The heads of the Institute of Actuaries and the Faculty of Actuaries have sent a letter to Work and Pensions Secretary Andrew Smith expressing their worries about the way the pension protection fund (PPF) will be run.

The PPF, which is being introduced in 2005, will ensure people who contribute to a company pension scheme do not lose their savings if their firm goes under.

But the actuaries warned if the PPF was operated like a pension fund, it would be subject to the same risks of failure.

If this was the case it was essential the public was clearly informed at the outset the fund would not provide guaranteed benefits.

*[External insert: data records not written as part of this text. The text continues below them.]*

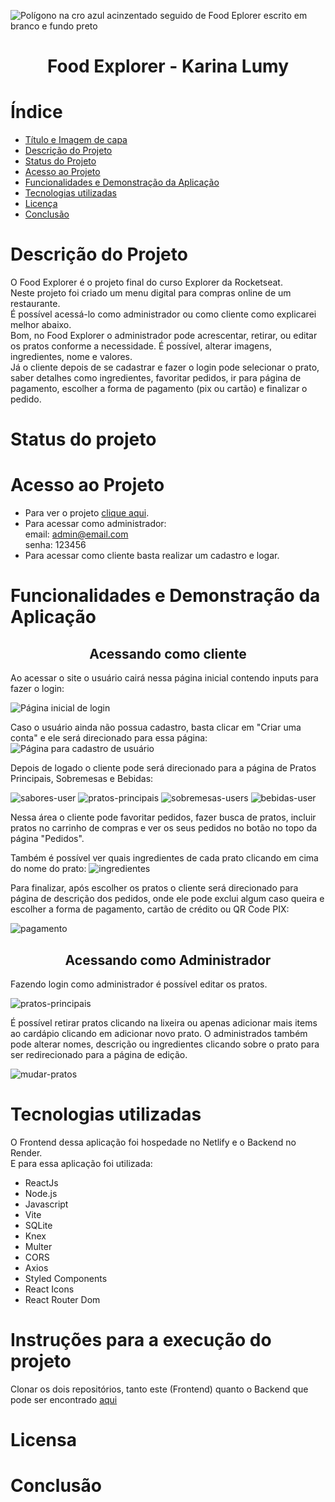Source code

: ![Polígono na cro azul acinzentado seguido de Food Eplorer escrito em branco e fundo preto](https://user-images.githubusercontent.com/81266915/216989553-ae44830c-e80c-4f2e-a841-8dea22f89f66.jpg)

<h1 align="center"> Food Explorer - Karina Lumy </h1>

# Índice 

* [Título e Imagem de capa](#Título-e-Imagem-de-capa)
* [Descrição do Projeto](#descrição-do-projeto)
* [Status do Projeto](#status-do-Projeto)
* [Acesso ao Projeto](#acesso-ao-projeto)
* [Funcionalidades e Demonstração da Aplicação](#funcionalidades-e-demonstração-da-aplicação)
* [Tecnologias utilizadas](#tecnologias-utilizadas)
* [Licença](#licença)
* [Conclusão](#conclusão)

# Descrição do Projeto
  O Food Explorer é o projeto final do curso Explorer da Rocketseat.</br>
  Neste projeto foi criado um menu digital para compras online de um restaurante.</br>
  É possível acessá-lo como administrador ou como cliente como explicarei melhor abaixo.</br>
  Bom, no Food Explorer o administrador pode acrescentar, retirar, ou editar os pratos conforme a necessidade. É possível, alterar imagens, ingredientes, nome e valores.</br>
  Já o cliente depois de se cadastrar e fazer o login pode selecionar o prato, saber detalhes como ingredientes, favoritar pedidos, ir para página de pagamento, escolher a forma de pagamento (pix ou cartão) e finalizar o pedido.
  
# Status do projeto

# Acesso ao Projeto
* Para ver o projeto [clique aqui](https://foodexplorer-karinalumy.netlify.app/).</br>
* Para acessar como administrador:</br>
  email: admin@email.com</br>
  senha: 123456</br>
* Para acessar como cliente basta realizar um cadastro e logar.

# Funcionalidades e Demonstração da Aplicação
<h2 align="center">Acessando como cliente</h2>
Ao acessar o site o usuário cairá nessa página inicial contendo inputs para fazer o login:

![Página inicial de login](https://user-images.githubusercontent.com/81266915/217594319-9760d626-7616-4d13-acff-430d3a55c754.jpg)

Caso o usuário ainda não possua cadastro, basta clicar em "Criar uma conta" e ele será direcionado para essa página:
![Página para cadastro de usuário](https://user-images.githubusercontent.com/81266915/217594770-832c89ac-163d-4063-a6ae-a580c5a9fab7.jpg)

Depois de logado o cliente pode será direcionado para a página de Pratos Principais, Sobremesas e Bebidas:

![sabores-user](https://user-images.githubusercontent.com/81266915/217599715-563359d9-8692-47b5-9603-56581b76c7cc.png)
![pratos-principais](https://user-images.githubusercontent.com/81266915/217596267-07e81543-3e31-4491-aa86-34bd461bb727.jpg)
![sobremesas-users](https://user-images.githubusercontent.com/81266915/217599661-7a225a88-13e6-4a27-86eb-53025d1f78f3.png)
![bebidas-user](https://user-images.githubusercontent.com/81266915/217599975-23b5035b-2b8d-4d86-89f2-9ccff3f7cde2.png)

Nessa área o cliente pode favoritar pedidos, fazer busca de pratos, incluir pratos no carrinho de compras e ver os seus pedidos no botão no topo da página "Pedidos".

Também é possível ver quais ingredientes de cada prato clicando em cima do nome do prato:
![ingredientes](https://user-images.githubusercontent.com/81266915/217597489-ca86fddc-a355-4674-a960-e2faca01d27e.png)

Para finalizar, após escolher os pratos o cliente será direcionado para página de descrição dos pedidos, onde ele pode exclui algum caso queira e escolher a forma de pagamento, cartão de crédito ou QR Code PIX:


![pagamento](https://user-images.githubusercontent.com/81266915/217598143-a6319a0d-3b0d-4c2e-9964-fdb369c1bcc3.png)

<h2 align="center">Acessando como Administrador</h2>
Fazendo login como administrador é possível editar os pratos.</br>

![pratos-principais](https://user-images.githubusercontent.com/81266915/217600928-1d08a5c3-7b4c-4840-87ee-f00a2824ef17.png)

É possível retirar pratos clicando na lixeira ou apenas adicionar mais items ao cardápio clicando em adicionar novo prato.
O administrados também pode alterar nomes, descrição ou ingredientes clicando sobre o prato para ser redirecionado para a página de edição.

![mudar-pratos](https://user-images.githubusercontent.com/81266915/217601979-12c7816b-6ce4-4af2-8439-f3f51bf2fab4.png)

# Tecnologias utilizadas
O Frontend dessa aplicação foi hospedade no Netlify e o Backend no Render.</br>
E para essa aplicação foi utilizada:
* ReactJs
* Node.js
* Javascript
* Vite
* SQLite
* Knex
* Multer
* CORS
* Axios
* Styled Components
* React Icons
* React Router Dom

# Instruções para a execução do projeto
Clonar os dois repositórios, tanto este (Frontend) quanto o Backend que pode ser encontrado [aqui]()

# Licensa


# Conclusão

The letter continues: "We noted you described the PPF, more than once, as an 'insurance fund'. We also noted, in the second reading debate, the minister for pensions referred to the PPF as honouring pension promises.

"If these are the Government's objectives, then the PPF must be set up and operated like an insurance company, subject to full insurance supervision and solvency regulations."

The letter was signed by Jeremy Goford, president of the Institute of Actuaries, Michael Pomery, president-elect of the same group, Tom Ross, president of the Faculty of Actuaries, and Harvie Brown, the group's vice-president.

The PPF will be funded through a levy on companies that offer final salary pension schemes.

It will pay out up to 90 per cent of the benefits accrued by people who have yet to retire and 100 per cent for those who already have if their firm goes bankrupt.